REQUIREMENT: Leaving out the pictures, write the following records exactly as they read.

Rendered images with source text:
------------

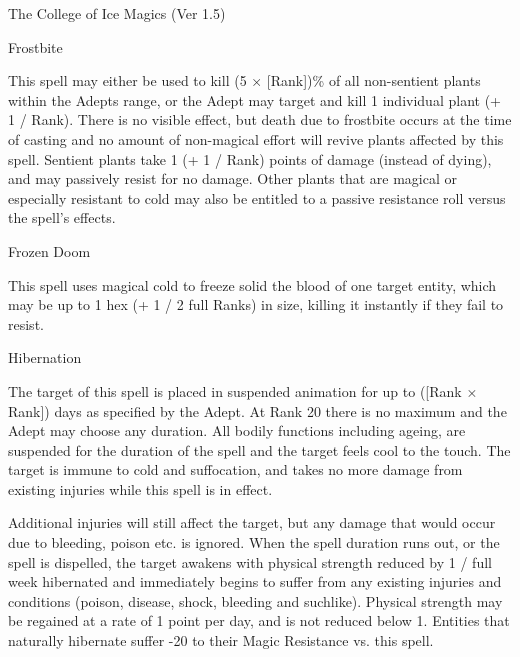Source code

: \begin{Chapter}{The College of Ice Magics (Ver 1.5)}
\begin{spell}[S-4]{Frostbite}
\begin{effects}
 This spell may either be used to kill (5 × [Rank])\% of all
 non-sentient plants within the Adepts range, or the Adept may target
 and kill 1 individual plant (+ 1 / Rank).  There is no visible
 effect, but death due to frostbite occurs at the time of casting and
 no amount of non-magical effort will revive plants affected by this
 spell.  Sentient plants take 1 (+ 1 / Rank) points of damage (instead
 of dying), and may passively resist for no damage. Other plants that
 are magical or especially resistant to cold may also be entitled to a
 passive resistance roll versus the spell’s effects.
\end{effects}
\end{spell}

\begin{spell}[S-5]{Frozen Doom}
\begin{effects}
This spell uses magical cold to freeze solid the blood of one target
entity, which may be up to 1 hex (+ 1 / 2 full Ranks) in size, killing
it instantly if they fail to resist.
\end{effects}
\end{spell}

\begin{spell}[S-6]{Hibernation}
\begin{effects}
The target of this spell is placed in suspended animation for up to
([Rank × Rank]) days as specified by the Adept.  At Rank 20 there is
no maximum and the Adept may choose any duration.  All bodily
functions including ageing, are suspended for the duration of the
spell and the target feels cool to the touch.  The target is immune to
cold and suffocation, and takes no more damage from existing injuries
while this spell is in effect.

Additional injuries will still affect the target, but any damage that
would occur due to bleeding, poison etc. is ignored. When the spell
duration runs out, or the spell is dispelled, the target awakens with
physical strength reduced by 1 / full week hibernated and immediately
begins to suffer from any existing injuries and conditions (poison,
disease, shock, bleeding and suchlike).  Physical strength may be
regained at a rate of 1 point per day, and is not reduced below
1. Entities that naturally hibernate suffer -20 to their Magic
Resistance vs. this spell.
\end{effects}
\end{spell}


\end{Chapter}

------------

REPLY TO THE TASK:
Source code

: \begin{Chapter}{The College of Ice Magics (Ver 1.5)}
\begin{spell}[S-4]{Frostbite}
\begin{effects}
 This spell may either be used to kill (5 × [Rank])\% of all
 non-sentient plants within the Adepts range, or the Adept may target
 and kill 1 individual plant (+ 1 / Rank).  There is no visible
 effect, but death due to frostbite occurs at the time of casting and
 no amount of non-magical effort will revive plants affected by this
 spell.  Sentient plants take 1 (+ 1 / Rank) points of damage (instead
 of dying), and may passively resist for no damage. Other plants that
 are magical or especially resistant to cold may also be entitled to a
 passive resistance roll versus the spell’s effects.
\end{effects}
\end{spell}

\begin{spell}[S-5]{Frozen Doom}
\begin{effects}
This spell uses magical cold to freeze solid the blood of one target
entity, which may be up to 1 hex (+ 1 / 2 full Ranks) in size, killing
it instantly if they fail to resist.
\end{effects}
\end{spell}

\begin{spell}[S-6]{Hibernation}
\begin{effects}
The target of this spell is placed in suspended animation for up to
([Rank × Rank]) days as specified by the Adept.  At Rank 20 there is
no maximum and the Adept may choose any duration.  All bodily
functions including ageing, are suspended for the duration of the
spell and the target feels cool to the touch.  The target is immune to
cold and suffocation, and takes no more damage from existing injuries
while this spell is in effect.

Additional injuries will still affect the target, but any damage that
would occur due to bleeding, poison etc. is ignored. When the spell
duration runs out, or the spell is dispelled, the target awakens with
physical strength reduced by 1 / full week hibernated and immediately
begins to suffer from any existing injuries and conditions (poison,
disease, shock, bleeding and suchlike).  Physical strength may be
regained at a rate of 1 point per day, and is not reduced below
1. Entities that naturally hibernate suffer -20 to their Magic
Resistance vs. this spell.
\end{effects}
\end{spell}


\end{Chapter}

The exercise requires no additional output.